→ EXERCISE
Each record below is to be copied exactly; the pictures are to be omitted.

→ Extracted data entries
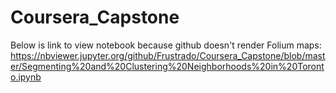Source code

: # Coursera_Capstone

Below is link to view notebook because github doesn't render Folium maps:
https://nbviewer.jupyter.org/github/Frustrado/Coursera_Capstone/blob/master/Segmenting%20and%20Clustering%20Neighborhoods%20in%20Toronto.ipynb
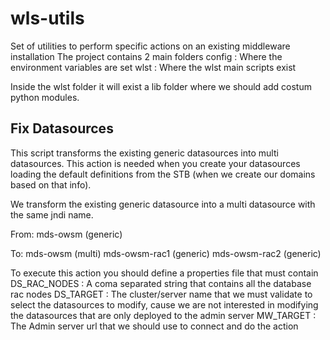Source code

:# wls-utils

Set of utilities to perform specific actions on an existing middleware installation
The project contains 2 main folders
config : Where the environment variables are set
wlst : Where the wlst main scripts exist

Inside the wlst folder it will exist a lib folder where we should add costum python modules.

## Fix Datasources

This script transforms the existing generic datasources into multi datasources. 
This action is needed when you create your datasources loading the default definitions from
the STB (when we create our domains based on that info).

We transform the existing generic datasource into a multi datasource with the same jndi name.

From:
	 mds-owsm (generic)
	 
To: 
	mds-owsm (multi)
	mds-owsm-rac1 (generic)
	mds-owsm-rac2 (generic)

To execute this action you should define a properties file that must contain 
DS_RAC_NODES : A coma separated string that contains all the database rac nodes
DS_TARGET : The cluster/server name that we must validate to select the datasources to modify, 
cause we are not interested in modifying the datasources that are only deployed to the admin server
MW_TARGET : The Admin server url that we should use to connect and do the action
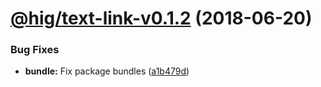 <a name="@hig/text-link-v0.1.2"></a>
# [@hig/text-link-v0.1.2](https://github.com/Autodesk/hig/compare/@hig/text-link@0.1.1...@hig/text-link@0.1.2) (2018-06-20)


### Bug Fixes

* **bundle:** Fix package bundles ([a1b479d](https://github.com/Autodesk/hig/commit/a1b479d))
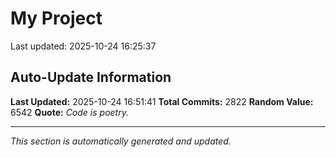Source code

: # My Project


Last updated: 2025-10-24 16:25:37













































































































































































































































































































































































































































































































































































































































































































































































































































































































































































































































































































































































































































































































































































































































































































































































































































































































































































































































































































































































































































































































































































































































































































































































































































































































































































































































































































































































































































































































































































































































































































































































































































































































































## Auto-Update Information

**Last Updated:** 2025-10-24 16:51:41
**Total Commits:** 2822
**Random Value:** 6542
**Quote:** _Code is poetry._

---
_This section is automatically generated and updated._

→ ANSWER TO THE EXERCISE
Source code

: # Coursera_Capstone

Below is link to view notebook because github doesn't render Folium maps:
https://nbviewer.jupyter.org/github/Frustrado/Coursera_Capstone/blob/master/Segmenting%20and%20Clustering%20Neighborhoods%20in%20Toronto.ipynb
Source code

:# wls-utils

Set of utilities to perform specific actions on an existing middleware installation
The project contains 2 main folders
config : Where the environment variables are set
wlst : Where the wlst main scripts exist

Inside the wlst folder it will exist a lib folder where we should add costum python modules.

## Fix Datasources

This script transforms the existing generic datasources into multi datasources. 
This action is needed when you create your datasources loading the default definitions from
the STB (when we create our domains based on that info).

We transform the existing generic datasource into a multi datasource with the same jndi name.

From:
	 mds-owsm (generic)
	 
To: 
	mds-owsm (multi)
	mds-owsm-rac1 (generic)
	mds-owsm-rac2 (generic)

To execute this action you should define a properties file that must contain 
DS_RAC_NODES : A coma separated string that contains all the database rac nodes
DS_TARGET : The cluster/server name that we must validate to select the datasources to modify, 
cause we are not interested in modifying the datasources that are only deployed to the admin server
MW_TARGET : The Admin server url that we should use to connect and do the action
 <a name="@hig/text-link-v0.1.2"></a>
# [@hig/text-link-v0.1.2](https://github.com/Autodesk/hig/compare/@hig/text-link@0.1.1...@hig/text-link@0.1.2) (2018-06-20)


### Bug Fixes

* **bundle:** Fix package bundles ([a1b479d](https://github.com/Autodesk/hig/commit/a1b479d))
Source code

: # My Project


Last updated: 2025-10-24 16:25:37













































































































































































































































































































































































































































































































































































































































































































































































































































































































































































































































































































































































































































































































































































































































































































































































































































































































































































































































































































































































































































































































































































































































































































































































































































































































































































































































































































































































































































































































































































































































































































































































































































































































































## Auto-Update Information

**Last Updated:** 2025-10-24 16:51:41
**Total Commits:** 2822
**Random Value:** 6542
**Quote:** _Code is poetry._

---
_This section is automatically generated and updated._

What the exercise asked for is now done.